[Start of Attachment]
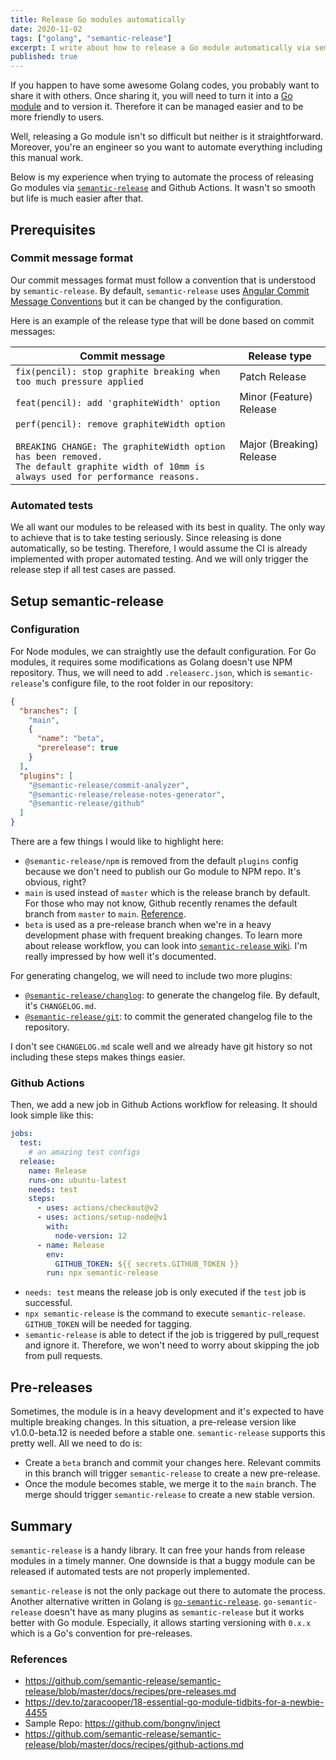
 ```yaml
---
title: Release Go modules automatically
date: 2020-11-02
tags: ["golang", "semantic-release"]
excerpt: I write about how to release a Go module automatically via semantic-release and Github Actions. I also include some tips to handle pre-releases.
published: true
---
```


If you happen to have some awesome Golang codes, you probably want to share it with others. Once sharing it, you will need to turn it into a [Go module](https://golang.org/ref/mod) and to version it. Therefore it can be managed easier and to be more friendly to users.

Well, releasing a Go module isn't so difficult but neither is it straightforward. Moreover, you're an engineer so you want to automate everything including this manual work.

Below is my experience when trying to automate the process of releasing Go modules via [`semantic-release`](https://github.com/semantic-release/semantic-release) and Github Actions. It wasn't so smooth but life is much easier after that.

## Prerequisites

### Commit message format

Our commit messages format must follow a convention that is understood by `semantic-release`. By default, `semantic-release` uses [Angular Commit Message Conventions](https://github.com/angular/angular.js/blob/master/DEVELOPERS.md#-git-commit-guidelines) but it can be changed by the configuration.

Here is an example of the release type that will be done based on commit messages:

| Commit message                                                                                                                                                                                   | Release type             |
| ------------------------------------------------------------------------------------------------------------------------------------------------------------------------------------------------ | ------------------------ |
| `fix(pencil): stop graphite breaking when too much pressure applied`                                                                                                                             | Patch Release            |
| `feat(pencil): add 'graphiteWidth' option`                                                                                                                                                       | Minor (Feature) Release  |
| `perf(pencil): remove graphiteWidth option`<br><br>`BREAKING CHANGE: The graphiteWidth option has been removed.`<br>`The default graphite width of 10mm is always used for performance reasons.` | Major (Breaking) Release |

### Automated tests

We all want our modules to be released with its best in quality. The only way to achieve that is to take testing seriously. Since releasing is done automatically, so be testing. Therefore, I would assume the CI is already implemented with proper automated testing. And we will only trigger the release step if all test cases are passed.

## Setup semantic-release

### Configuration

For Node modules, we can straightly use the default configuration. For Go modules, it requires some modifications as Golang doesn't use NPM repository. Thus, we will need to add `.releaserc.json`, which is `semantic-release`'s configure file, to the root folder in our repository:

```json
{
  "branches": [
    "main",
    {
      "name": "beta",
      "prerelease": true
    }
  ],
  "plugins": [
    "@semantic-release/commit-analyzer",
    "@semantic-release/release-notes-generator",
    "@semantic-release/github"
  ]
}
```

There are a few things I would like to highlight here:

- `@semantic-release/npm` is removed from the default `plugins` config because we don't need to publish our Go module to NPM repo. It's obvious, right?
- `main` is used instead of `master` which is the release branch by default. For those who may not know, Github recently renames the default branch from `master` to `main`. [Reference](https://github.com/github/renaming).
- `beta` is used as a pre-release branch when we're in a heavy development phase with frequent breaking changes. To learn more about release workflow, you can look into [`semantic-release` wiki](https://semantic-release.gitbook.io/semantic-release/usage/workflow-configuration). I'm really impressed by how well it's documented.

For generating changelog, we will need to include two more plugins:

- [`@semantic-release/changlog`](https://github.com/semantic-release/changelog): to generate the changelog file. By default, it's `CHANGELOG.md`.
- [`@semantic-release/git`](https://github.com/semantic-release/git): to commit the generated changelog file to the repository.

I don't see `CHANGELOG.md` scale well and we already have git history so not including these steps makes things easier.

### Github Actions

Then, we add a new job in Github Actions workflow for releasing. It should look simple like this:

```yaml
jobs:
  test:
    # an amazing test configs
  release:
    name: Release
    runs-on: ubuntu-latest
    needs: test
    steps:
      - uses: actions/checkout@v2
      - uses: actions/setup-node@v1
        with:
          node-version: 12
      - name: Release
        env:
          GITHUB_TOKEN: ${{ secrets.GITHUB_TOKEN }}
        run: npx semantic-release
```

- `needs: test` means the release job is only executed if the `test` job is successful.
- `npx semantic-release` is the command to execute `semantic-release`. `GITHUB_TOKEN` will be needed for tagging.
- `semantic-release` is able to detect if the job is triggered by pull_request and ignore it. Therefore, we won't need to worry about skipping the job from pull requests.

## Pre-releases

Sometimes, the module is in a heavy development and it's expected to have multiple breaking changes. In this situation, a pre-release version like v1.0.0-beta.12 is needed before a stable one. `semantic-release` supports this pretty well. All we need to do is:

- Create a `beta` branch and commit your changes here. Relevant commits in this branch will trigger `semantic-release` to create a new pre-release.
- Once the module becomes stable, we merge it to the `main` branch. The merge should trigger `semantic-release` to create a new stable version.

## Summary

`semantic-release` is a handy library. It can free your hands from release modules in a timely manner. One downside is that a buggy module can be released if automated tests are not properly implemented.

`semantic-release` is not the only package out there to automate the process. Another alternative written in Golang is [`go-semantic-release`](https://github.com/go-semantic-release/semantic-release). `go-semantic-release` doesn't have as many plugins as `semantic-release` but it works better with Go module. Especially, it allows starting versioning with `0.x.x` which is a Go's convention for pre-releases.

### References

- https://github.com/semantic-release/semantic-release/blob/master/docs/recipes/pre-releases.md
- https://dev.to/zaracooper/18-essential-go-module-tidbits-for-a-newbie-4455
- Sample Repo: https://github.com/bongnv/inject
- https://github.com/semantic-release/semantic-release/blob/master/docs/recipes/github-actions.md

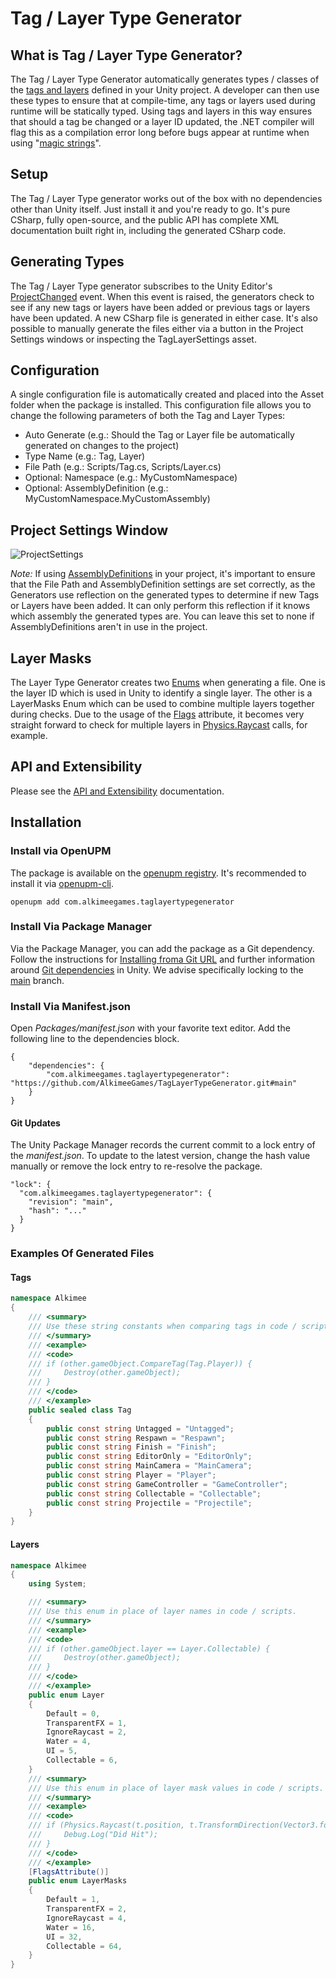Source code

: # Tag / Layer Type Generator

## What is Tag / Layer Type Generator?

The Tag / Layer Type Generator automatically generates types / classes of the
[tags and layers](https://docs.unity3d.com/Manual/class-TagManager.html) defined in your Unity project. A developer can then use these types to ensure that at compile-time, any
tags or layers used during runtime will be statically typed. Using tags and layers in this way ensures that should a tag be changed or a layer ID updated, the .NET compiler will
flag this as a compilation error long before bugs appear at runtime when using "[magic strings](https://en.wikipedia.org/wiki/Magic_string)".

## Setup

The Tag / Layer Type generator works out of the box with no dependencies other than Unity itself. Just install it and you're ready to go. It's pure CSharp, fully open-source, and
the public API has complete XML documentation built right in, including the generated CSharp code.

## Generating Types

The Tag / Layer Type generator subscribes to the Unity Editor's
[ProjectChanged](https://docs.unity3d.com/ScriptReference/EditorApplication-projectChanged.html) event. When this event is raised, the generators check to see if any new tags or
layers have been added or previous tags or layers have been updated. A new CSharp file is generated in either case. It's also possible to manually generate the files either via a
button in the Project Settings windows or inspecting the TagLayerSettings asset.

## Configuration

A single configuration file is automatically created and placed into the Asset folder when the package is installed. This configuration file allows you to change the following
parameters of both the Tag and Layer Types:

- Auto Generate (e.g.: Should the Tag or Layer file be automatically generated on changes to the project)
- Type Name (e.g.: Tag, Layer)
- File Path (e.g.: Scripts/Tag.cs, Scripts/Layer.cs)
- Optional: Namespace (e.g.: MyCustomNamespace)
- Optional: AssemblyDefinition (e.g.: MyCustomNamespace.MyCustomAssembly)

## Project Settings Window

![ProjectSettings](https://media.githubusercontent.com/media/AlkimeeGames/TagLayerTypeGenerator/main/Documentation~/ProjectSettings.png)

*Note:* If using [AssemblyDefinitions](https://docs.unity3d.com/Manual/ScriptCompilationAssemblyDefinitionFiles.html) in your project, it's important to ensure that the File Path
and AssemblyDefinition settings are set correctly, as the Generators use reflection on the generated types to determine if new Tags or Layers have been added. It can only perform
this reflection if it knows which assembly the generated types are. You can leave this set to none if AssemblyDefinitions aren't in use in the project.

## Layer Masks

The Layer Type Generator creates two [Enums](https://docs.microsoft.com/en-us/dotnet/csharp/language-reference/builtin-types/enum)
when generating a file. One is the layer ID which is used in Unity to identify a single layer. The other is a LayerMasks Enum which can be used to combine multiple layers together
during checks. Due to the usage of the
[Flags](https://docs.microsoft.com/en-us/dotnet/api/system.flagsattribute?view=netstandard-2.0) attribute, it becomes very straight forward to check for multiple layers
in [Physics.Raycast](https://docs.unity3d.com/ScriptReference/Physics.Raycast.html)
calls, for example.

## API and Extensibility

Please see the [API and Extensibility](https://github.com/AlkimeeGames/TagLayerTypeGenerator/blob/develop/Documentation~/API.md) documentation.

## Installation

### Install via OpenUPM

The package is available on the [openupm registry](https://openupm.com/packages/com.alkimeegames.taglayertypegenerator/). It's recommended to install it
via [openupm-cli](https://github.com/openupm/openupm-cli).

```
openupm add com.alkimeegames.taglayertypegenerator
```

### Install Via Package Manager

Via the Package Manager, you can add the package as a Git dependency. Follow the instructions for
[Installing froma Git URL](https://docs.unity3d.com/Manual/upm-ui-giturl.html) and further information around
[Git dependencies](https://docs.unity3d.com/Manual/upm-git.html) in Unity. We advise specifically locking to the
[main](https://github.com/AlkimeeGames/TagLayerTypeGenerator/tree/main) branch.

### Install Via Manifest.json

Open *Packages/manifest.json* with your favorite text editor. Add the following line to the dependencies block.

    {
        "dependencies": {
            "com.alkimeegames.taglayertypegenerator": "https://github.com/AlkimeeGames/TagLayerTypeGenerator.git#main"
        }
    }

#### Git Updates

The Unity Package Manager records the current commit to a lock entry of the *manifest.json*. To update to the latest version, change the hash value manually or remove the lock
entry to re-resolve the package.

    "lock": {
      "com.alkimeegames.taglayertypegenerator": {
        "revision": "main",
        "hash": "..."
      }
    }

### Examples Of Generated Files

#### Tags

```c#
namespace Alkimee
{
    /// <summary>
    /// Use these string constants when comparing tags in code / scripts.
    /// </summary>
    /// <example>
    /// <code>
    /// if (other.gameObject.CompareTag(Tag.Player)) {
    ///     Destroy(other.gameObject);
    /// }
    /// </code>
    /// </example>
    public sealed class Tag
    {
        public const string Untagged = "Untagged";
        public const string Respawn = "Respawn";
        public const string Finish = "Finish";
        public const string EditorOnly = "EditorOnly";
        public const string MainCamera = "MainCamera";
        public const string Player = "Player";
        public const string GameController = "GameController";
        public const string Collectable = "Collectable";
        public const string Projectile = "Projectile";
    }
}
```

#### Layers

```c#
namespace Alkimee
{
    using System;

    /// <summary>
    /// Use this enum in place of layer names in code / scripts.
    /// </summary>
    /// <example>
    /// <code>
    /// if (other.gameObject.layer == Layer.Collectable) {
    ///     Destroy(other.gameObject);
    /// }
    /// </code>
    /// </example>
    public enum Layer
    {
        Default = 0,
        TransparentFX = 1,
        IgnoreRaycast = 2,
        Water = 4,
        UI = 5,
        Collectable = 6,
    }
    /// <summary>
    /// Use this enum in place of layer mask values in code / scripts.
    /// </summary>
    /// <example>
    /// <code>
    /// if (Physics.Raycast(t.position, t.TransformDirection(Vector3.forward), out RaycastHit hit, Mathf.Infinity, (int) (LayerMasks.Collectable | LayerMasks.Water)) {
    ///     Debug.Log("Did Hit");
    /// }
    /// </code>
    /// </example>
    [FlagsAttribute()]
    public enum LayerMasks
    {
        Default = 1,
        TransparentFX = 2,
        IgnoreRaycast = 4,
        Water = 16,
        UI = 32,
        Collectable = 64,
    }
}

```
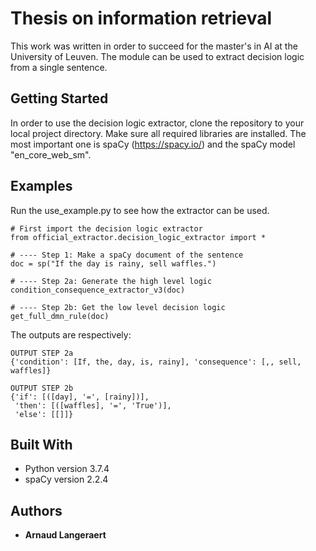 # Thesis on information retrieval

This work was written in order to succeed for the master's in AI at the University of Leuven. The module can be used to extract decision logic from a single sentence.

## Getting Started

In order to use the decision logic extractor, clone the repository to your local project directory. Make sure all required libraries are installed. The most important one is spaCy (https://spacy.io/) and the spaCy model "en_core_web_sm".

## Examples
Run the use_example.py to see how the extractor can be used.

```
# First import the decision logic extractor
from official_extractor.decision_logic_extractor import *

# ---- Step 1: Make a spaCy document of the sentence
doc = sp("If the day is rainy, sell waffles.")

# ---- Step 2a: Generate the high level logic
condition_consequence_extractor_v3(doc)

# ---- Step 2b: Get the low level decision logic
get_full_dmn_rule(doc)
```

The outputs are respectively:

```
OUTPUT STEP 2a
{'condition': [If, the, day, is, rainy], 'consequence': [,, sell, waffles]}

OUTPUT STEP 2b
{'if': [([day], '=', [rainy])],
 'then': [([waffles], '=', 'True')],
 'else': [[]]}
```

## Built With

* Python version 3.7.4
* spaCy version 2.2.4

## Authors

* **Arnaud Langeraert** 
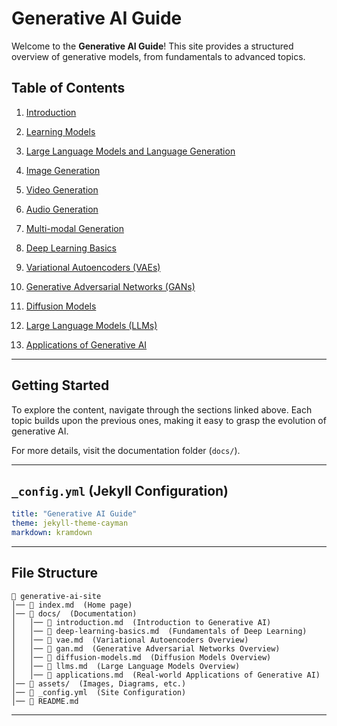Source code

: # Generative AI Guide

Welcome to the **Generative AI Guide**! This site provides a structured overview of generative models, from fundamentals to advanced topics.

## Table of Contents
1. [Introduction](readme.md)
2. [Learning Models](docs/learn.md)
2. [Large Language Models and Language Generation](docs/language.md)
3. [Image Generation](docs/image.md)
4. [Video Generation](docs/video.md)
5. [Audio Generation](docs/audio.md)
6. [Multi-modal Generation](docs/multi.md)


2. [Deep Learning Basics](docs/deep-learning-basics.md)
3. [Variational Autoencoders (VAEs)](docs/vae.md)
4. [Generative Adversarial Networks (GANs)](docs/gan.md)
5. [Diffusion Models](docs/diffusion-models.md)
6. [Large Language Models (LLMs)](docs/llms.md)
7. [Applications of Generative AI](docs/applications.md)
---

## Getting Started

To explore the content, navigate through the sections linked above. Each topic builds upon the previous ones, making it easy to grasp the evolution of generative AI.

For more details, visit the documentation folder (`docs/`).

---

## `_config.yml` (Jekyll Configuration)
```yaml
title: "Generative AI Guide"
theme: jekyll-theme-cayman
markdown: kramdown
```

---

## File Structure
```
📂 generative-ai-site
│── 📄 index.md  (Home page)
│── 📂 docs/  (Documentation)
│   │── 📄 introduction.md  (Introduction to Generative AI)
│   │── 📄 deep-learning-basics.md  (Fundamentals of Deep Learning)
│   │── 📄 vae.md  (Variational Autoencoders Overview)
│   │── 📄 gan.md  (Generative Adversarial Networks Overview)
│   │── 📄 diffusion-models.md  (Diffusion Models Overview)
│   │── 📄 llms.md  (Large Language Models Overview)
│   │── 📄 applications.md  (Real-world Applications of Generative AI)
│── 📂 assets/  (Images, Diagrams, etc.)
│── 📄 _config.yml  (Site Configuration)
│── 📄 README.md
```

---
[End of Attachment]
Assignment: Among the lines of these entries, find those that contain "manually". Give their number and nothing else.

Answer section: 2